◆ WHAT THE TASK ASKS:
Lines to restate from the data below: from the one containing "After scraping the" to the one containing "- Analyzing quotes", both included. Give them again exactly, and only them.

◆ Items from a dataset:
[Start of Attachment]

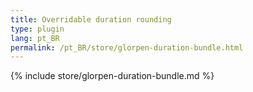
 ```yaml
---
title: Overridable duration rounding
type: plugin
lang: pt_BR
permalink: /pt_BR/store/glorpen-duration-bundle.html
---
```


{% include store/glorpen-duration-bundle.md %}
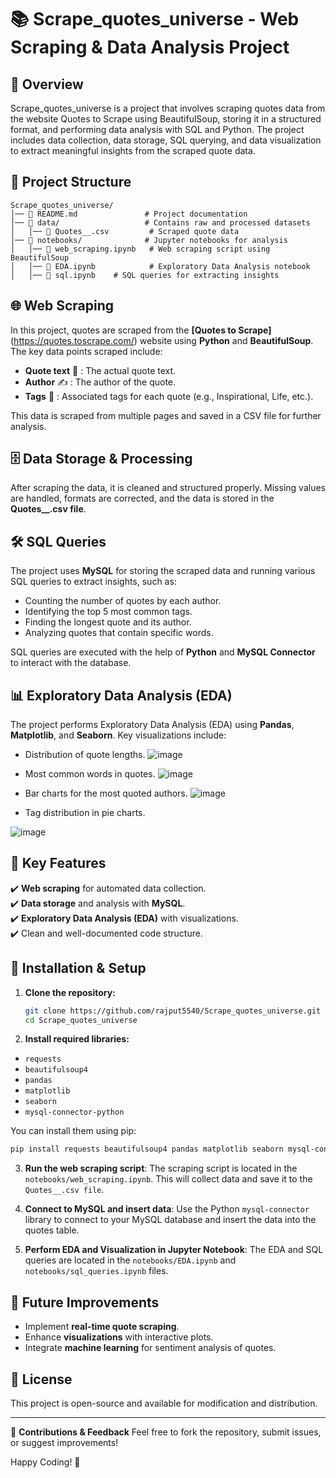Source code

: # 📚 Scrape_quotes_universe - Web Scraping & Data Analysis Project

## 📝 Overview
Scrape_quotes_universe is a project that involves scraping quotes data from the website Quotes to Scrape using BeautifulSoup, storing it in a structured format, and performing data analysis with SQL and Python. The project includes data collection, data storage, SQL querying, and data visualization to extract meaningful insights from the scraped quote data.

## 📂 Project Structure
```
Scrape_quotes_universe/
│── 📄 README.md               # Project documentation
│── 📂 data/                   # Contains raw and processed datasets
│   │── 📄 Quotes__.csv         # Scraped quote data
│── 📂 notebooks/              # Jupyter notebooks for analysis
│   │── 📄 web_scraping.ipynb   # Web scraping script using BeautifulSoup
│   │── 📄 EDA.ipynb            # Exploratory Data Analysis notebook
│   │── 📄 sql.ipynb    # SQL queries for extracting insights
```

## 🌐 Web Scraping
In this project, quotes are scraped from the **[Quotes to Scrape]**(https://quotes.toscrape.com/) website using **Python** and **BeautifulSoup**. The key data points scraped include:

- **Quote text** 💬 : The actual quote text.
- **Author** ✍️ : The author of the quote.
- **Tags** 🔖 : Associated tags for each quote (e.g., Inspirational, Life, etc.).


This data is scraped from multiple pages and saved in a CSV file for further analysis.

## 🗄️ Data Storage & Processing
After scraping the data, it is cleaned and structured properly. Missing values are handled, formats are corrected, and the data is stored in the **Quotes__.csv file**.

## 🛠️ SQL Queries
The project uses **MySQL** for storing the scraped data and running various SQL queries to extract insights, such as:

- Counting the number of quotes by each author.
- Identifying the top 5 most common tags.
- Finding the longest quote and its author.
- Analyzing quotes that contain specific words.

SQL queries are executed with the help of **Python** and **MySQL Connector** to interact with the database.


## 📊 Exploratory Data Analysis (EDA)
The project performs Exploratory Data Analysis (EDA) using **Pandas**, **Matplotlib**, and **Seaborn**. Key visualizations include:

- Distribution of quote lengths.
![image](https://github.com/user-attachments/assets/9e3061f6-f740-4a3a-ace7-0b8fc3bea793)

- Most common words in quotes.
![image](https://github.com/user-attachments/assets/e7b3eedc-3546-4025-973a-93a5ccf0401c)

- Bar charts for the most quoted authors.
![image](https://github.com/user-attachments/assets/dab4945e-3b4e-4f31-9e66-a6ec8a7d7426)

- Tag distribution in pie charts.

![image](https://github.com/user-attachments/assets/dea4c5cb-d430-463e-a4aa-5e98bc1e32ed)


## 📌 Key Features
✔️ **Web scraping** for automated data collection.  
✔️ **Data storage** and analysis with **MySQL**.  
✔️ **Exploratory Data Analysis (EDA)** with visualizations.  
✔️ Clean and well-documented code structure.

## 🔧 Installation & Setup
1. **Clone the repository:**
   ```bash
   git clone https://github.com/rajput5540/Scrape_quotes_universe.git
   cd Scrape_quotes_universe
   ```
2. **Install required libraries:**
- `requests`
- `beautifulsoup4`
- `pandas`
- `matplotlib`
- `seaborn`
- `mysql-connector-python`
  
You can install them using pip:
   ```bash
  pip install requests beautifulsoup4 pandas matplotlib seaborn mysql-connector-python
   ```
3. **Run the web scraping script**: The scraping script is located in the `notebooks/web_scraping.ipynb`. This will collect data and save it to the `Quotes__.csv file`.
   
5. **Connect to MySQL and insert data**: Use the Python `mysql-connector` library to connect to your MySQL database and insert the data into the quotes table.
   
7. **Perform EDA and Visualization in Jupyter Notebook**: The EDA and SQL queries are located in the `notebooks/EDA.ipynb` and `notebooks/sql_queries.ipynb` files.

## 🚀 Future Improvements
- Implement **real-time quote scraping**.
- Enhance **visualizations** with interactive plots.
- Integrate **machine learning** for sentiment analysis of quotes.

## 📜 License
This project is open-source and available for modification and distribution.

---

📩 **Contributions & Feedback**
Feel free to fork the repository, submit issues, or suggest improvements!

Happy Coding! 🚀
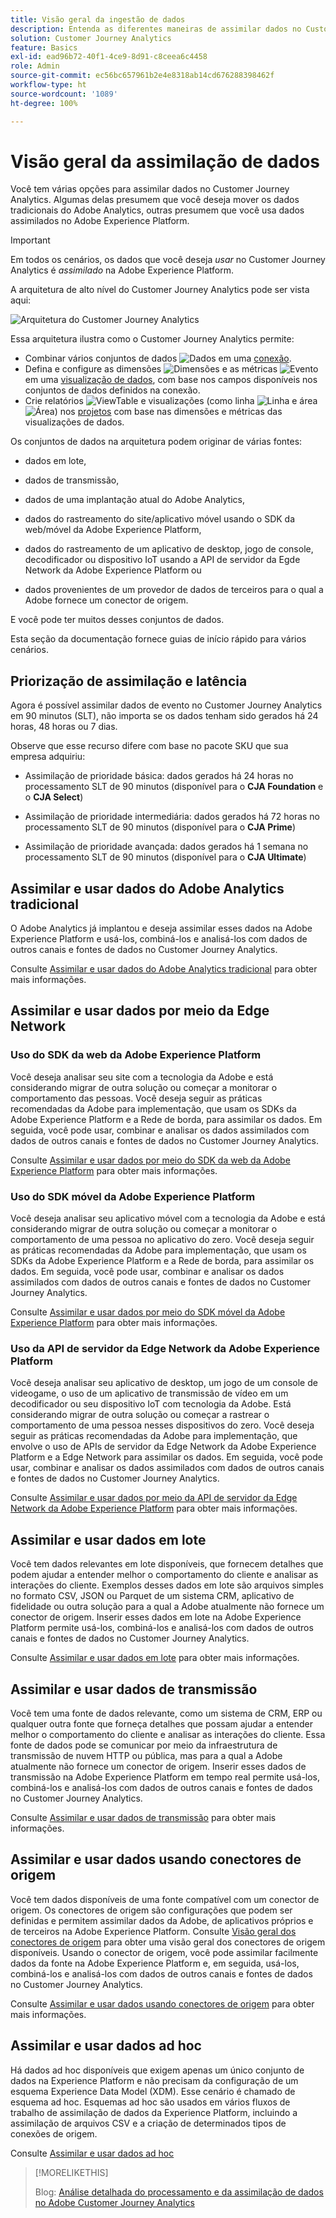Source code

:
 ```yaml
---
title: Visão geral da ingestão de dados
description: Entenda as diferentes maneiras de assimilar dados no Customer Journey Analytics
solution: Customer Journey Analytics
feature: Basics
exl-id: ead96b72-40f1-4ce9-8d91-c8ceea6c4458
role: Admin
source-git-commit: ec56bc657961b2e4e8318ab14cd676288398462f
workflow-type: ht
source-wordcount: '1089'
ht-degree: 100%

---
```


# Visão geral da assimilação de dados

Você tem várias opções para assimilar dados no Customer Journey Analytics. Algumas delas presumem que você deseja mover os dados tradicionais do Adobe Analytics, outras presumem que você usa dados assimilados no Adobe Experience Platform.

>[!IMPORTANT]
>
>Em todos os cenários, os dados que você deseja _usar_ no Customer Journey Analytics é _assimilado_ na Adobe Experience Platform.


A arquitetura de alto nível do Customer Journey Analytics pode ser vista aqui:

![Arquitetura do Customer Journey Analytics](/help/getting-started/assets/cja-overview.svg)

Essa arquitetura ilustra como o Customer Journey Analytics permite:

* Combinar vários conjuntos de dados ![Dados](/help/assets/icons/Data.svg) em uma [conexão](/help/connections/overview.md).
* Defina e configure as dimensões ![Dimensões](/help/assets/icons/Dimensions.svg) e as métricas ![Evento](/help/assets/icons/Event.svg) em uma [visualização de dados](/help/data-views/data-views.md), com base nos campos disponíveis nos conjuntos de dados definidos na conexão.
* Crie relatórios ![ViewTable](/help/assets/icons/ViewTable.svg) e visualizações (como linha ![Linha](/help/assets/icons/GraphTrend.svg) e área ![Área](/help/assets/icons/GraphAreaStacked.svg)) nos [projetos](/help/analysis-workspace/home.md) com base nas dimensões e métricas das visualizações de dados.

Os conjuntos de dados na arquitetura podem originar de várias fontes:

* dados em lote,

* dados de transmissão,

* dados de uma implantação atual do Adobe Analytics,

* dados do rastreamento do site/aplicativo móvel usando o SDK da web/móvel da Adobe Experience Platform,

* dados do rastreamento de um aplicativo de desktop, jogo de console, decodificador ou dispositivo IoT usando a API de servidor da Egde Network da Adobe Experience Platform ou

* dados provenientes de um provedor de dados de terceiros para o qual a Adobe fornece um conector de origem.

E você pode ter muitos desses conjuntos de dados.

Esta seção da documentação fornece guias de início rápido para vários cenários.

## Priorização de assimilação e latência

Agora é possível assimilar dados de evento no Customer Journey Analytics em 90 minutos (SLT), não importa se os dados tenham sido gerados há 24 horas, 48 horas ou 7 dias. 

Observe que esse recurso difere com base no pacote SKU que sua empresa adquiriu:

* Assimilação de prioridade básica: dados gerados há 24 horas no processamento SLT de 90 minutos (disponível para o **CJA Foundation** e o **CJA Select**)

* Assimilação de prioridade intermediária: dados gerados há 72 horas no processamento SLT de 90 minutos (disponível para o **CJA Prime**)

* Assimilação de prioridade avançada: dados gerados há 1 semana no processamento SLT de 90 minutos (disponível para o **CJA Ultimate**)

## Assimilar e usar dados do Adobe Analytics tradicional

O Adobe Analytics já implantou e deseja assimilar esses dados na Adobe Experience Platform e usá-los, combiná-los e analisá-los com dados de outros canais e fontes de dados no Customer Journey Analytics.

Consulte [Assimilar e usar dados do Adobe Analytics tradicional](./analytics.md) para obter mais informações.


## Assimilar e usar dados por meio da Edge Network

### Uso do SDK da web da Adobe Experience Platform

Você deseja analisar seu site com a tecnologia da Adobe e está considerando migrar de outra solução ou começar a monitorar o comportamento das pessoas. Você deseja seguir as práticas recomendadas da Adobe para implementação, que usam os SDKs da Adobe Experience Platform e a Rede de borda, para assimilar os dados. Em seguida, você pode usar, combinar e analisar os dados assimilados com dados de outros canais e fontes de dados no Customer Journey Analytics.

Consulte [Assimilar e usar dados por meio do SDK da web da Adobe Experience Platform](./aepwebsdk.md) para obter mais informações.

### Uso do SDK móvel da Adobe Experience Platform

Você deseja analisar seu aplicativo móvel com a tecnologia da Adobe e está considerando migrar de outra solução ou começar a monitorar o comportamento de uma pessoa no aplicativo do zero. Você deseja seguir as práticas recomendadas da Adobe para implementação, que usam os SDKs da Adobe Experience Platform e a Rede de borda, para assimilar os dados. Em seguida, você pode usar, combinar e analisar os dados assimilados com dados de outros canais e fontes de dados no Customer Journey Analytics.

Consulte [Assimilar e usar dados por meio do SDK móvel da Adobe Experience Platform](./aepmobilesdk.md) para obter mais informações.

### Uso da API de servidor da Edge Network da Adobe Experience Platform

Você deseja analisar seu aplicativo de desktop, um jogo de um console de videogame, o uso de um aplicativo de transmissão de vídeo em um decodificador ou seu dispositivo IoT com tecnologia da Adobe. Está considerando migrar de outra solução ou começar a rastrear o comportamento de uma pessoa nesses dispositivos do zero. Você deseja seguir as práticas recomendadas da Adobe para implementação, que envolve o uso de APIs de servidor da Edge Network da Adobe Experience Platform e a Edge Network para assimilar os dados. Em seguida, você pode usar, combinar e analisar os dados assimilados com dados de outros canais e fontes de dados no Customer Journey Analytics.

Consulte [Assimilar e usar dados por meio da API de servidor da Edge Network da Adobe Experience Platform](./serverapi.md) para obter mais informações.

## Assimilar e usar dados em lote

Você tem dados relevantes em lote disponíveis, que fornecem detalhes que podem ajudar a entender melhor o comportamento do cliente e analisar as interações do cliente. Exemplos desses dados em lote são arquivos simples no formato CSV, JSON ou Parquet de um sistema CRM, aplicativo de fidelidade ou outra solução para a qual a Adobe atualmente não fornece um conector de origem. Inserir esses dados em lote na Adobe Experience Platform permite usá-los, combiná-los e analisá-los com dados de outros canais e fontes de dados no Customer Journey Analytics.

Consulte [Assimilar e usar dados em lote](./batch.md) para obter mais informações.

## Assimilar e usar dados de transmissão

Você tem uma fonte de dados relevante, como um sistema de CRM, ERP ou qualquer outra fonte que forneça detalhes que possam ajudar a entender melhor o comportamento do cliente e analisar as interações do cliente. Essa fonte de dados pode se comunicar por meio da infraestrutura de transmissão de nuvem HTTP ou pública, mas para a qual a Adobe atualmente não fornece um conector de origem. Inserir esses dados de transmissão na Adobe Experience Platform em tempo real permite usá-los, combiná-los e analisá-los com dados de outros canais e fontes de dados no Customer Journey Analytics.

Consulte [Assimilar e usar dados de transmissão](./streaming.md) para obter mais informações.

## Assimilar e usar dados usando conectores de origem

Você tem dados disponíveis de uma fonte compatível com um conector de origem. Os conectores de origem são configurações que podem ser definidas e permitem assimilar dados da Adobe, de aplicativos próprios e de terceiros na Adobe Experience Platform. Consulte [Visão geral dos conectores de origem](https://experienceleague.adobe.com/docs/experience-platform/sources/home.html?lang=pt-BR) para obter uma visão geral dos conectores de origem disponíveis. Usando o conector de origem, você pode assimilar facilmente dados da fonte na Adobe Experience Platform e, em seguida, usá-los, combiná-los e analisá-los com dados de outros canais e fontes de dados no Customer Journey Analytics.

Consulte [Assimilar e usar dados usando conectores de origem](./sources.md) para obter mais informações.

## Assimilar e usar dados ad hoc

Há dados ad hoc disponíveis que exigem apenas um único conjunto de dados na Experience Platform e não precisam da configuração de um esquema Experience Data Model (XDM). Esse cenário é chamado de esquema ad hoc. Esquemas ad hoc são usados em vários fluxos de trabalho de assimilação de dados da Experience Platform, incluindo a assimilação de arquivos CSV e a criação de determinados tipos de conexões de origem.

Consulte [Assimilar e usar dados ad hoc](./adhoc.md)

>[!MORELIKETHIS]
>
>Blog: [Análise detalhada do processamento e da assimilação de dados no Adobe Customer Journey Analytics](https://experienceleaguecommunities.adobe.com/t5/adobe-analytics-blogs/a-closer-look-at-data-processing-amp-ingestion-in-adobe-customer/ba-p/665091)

[End of Attachment]

◆ RESPONSE AREA:
After scraping the data, it is cleaned and structured properly. Missing values are handled, formats are corrected, and the data is stored in the **Quotes__.csv file**.

## 🛠️ SQL Queries
The project uses **MySQL** for storing the scraped data and running various SQL queries to extract insights, such as:

- Counting the number of quotes by each author.
- Identifying the top 5 most common tags.
- Finding the longest quote and its author.
- Analyzing quotes that contain specific words.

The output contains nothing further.